E, contudo, a maior parte das pessoas tem imensa dificuldade em aceitar explicações desta natureza. A ideia de que ‘tudo o que sobe tem de descer’, e que portanto resultados extraordinariamente bons tendem a ser seguidos por resultados menos bons (da mesma forma que os ciclos negativos acabam por chegar ao fim), não é intelectualmente satisfatória. Não sacia aquele desejo muito humano de procurar causas identificáveis a gerar efeitos observáveis. Por essa razão, estamos condenados a viver num corrupio incessante de ‘surpresas’ e ‘desilusões’ que se seguem umas após as outras, identificando surtos de optimismo e ciclos de más notícias onde provavelmente não há nada mais do que simples ruído.
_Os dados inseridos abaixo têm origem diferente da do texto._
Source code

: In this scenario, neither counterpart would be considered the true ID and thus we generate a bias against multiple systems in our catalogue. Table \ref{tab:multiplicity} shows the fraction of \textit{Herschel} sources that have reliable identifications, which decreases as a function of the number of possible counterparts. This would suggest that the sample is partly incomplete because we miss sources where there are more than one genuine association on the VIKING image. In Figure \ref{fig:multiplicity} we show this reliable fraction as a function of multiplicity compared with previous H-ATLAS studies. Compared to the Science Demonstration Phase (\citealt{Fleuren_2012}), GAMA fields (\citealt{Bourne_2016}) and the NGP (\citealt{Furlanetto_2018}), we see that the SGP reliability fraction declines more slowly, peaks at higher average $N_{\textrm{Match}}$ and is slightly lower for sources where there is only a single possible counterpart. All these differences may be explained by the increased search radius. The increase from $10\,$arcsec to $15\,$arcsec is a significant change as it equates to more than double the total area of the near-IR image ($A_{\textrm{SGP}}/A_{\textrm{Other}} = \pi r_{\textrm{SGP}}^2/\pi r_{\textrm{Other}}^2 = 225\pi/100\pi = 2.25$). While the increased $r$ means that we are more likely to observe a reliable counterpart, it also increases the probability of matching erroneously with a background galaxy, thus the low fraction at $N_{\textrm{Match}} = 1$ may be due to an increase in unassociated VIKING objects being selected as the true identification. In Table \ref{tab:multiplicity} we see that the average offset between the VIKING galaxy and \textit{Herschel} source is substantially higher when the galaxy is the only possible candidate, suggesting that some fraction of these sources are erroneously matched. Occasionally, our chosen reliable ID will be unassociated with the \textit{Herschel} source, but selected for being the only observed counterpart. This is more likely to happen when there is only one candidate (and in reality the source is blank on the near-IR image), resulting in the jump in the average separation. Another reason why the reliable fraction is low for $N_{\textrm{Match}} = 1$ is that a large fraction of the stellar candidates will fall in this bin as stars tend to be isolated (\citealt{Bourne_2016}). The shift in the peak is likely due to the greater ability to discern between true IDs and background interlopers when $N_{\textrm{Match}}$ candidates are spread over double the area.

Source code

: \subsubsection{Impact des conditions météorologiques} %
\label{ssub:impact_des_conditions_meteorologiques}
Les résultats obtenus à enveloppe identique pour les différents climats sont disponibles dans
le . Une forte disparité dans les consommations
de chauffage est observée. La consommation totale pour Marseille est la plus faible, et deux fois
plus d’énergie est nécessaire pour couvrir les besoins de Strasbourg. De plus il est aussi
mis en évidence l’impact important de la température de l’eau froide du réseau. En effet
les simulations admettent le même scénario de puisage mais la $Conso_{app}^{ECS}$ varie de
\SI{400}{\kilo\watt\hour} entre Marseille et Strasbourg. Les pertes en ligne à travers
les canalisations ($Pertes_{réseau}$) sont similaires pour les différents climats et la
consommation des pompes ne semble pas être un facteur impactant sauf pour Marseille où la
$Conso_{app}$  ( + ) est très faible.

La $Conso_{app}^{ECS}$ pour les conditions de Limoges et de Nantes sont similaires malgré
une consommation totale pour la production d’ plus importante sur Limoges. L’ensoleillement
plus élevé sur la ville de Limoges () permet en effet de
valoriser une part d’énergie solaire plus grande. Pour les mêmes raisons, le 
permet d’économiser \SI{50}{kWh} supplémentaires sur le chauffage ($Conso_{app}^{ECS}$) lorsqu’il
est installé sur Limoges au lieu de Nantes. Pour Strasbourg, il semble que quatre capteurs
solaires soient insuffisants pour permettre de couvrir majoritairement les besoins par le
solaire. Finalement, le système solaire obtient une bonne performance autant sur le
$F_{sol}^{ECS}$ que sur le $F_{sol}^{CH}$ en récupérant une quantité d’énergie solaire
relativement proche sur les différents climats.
A evolução do PIB no segundo trimestre é, suspeito, um bom exemplo disso mesmo. À primeira vista, parece uma enorme travagem. O PIB cresceu 0,2% em cadeia, depois de três trimestres a crescer entre os 0,7 e 1%. Mas será que o PIB está hoje muito acima – ou muito abaixo – do que se esperava que estivesse? Não. O PIB está mais ou menos onde devia estar segundo as previsões feitas pela Comissão Europeia em meados de 2015: com um valor trimestral (a preços constantes) na casa dos 44,3 mil milhões de euros.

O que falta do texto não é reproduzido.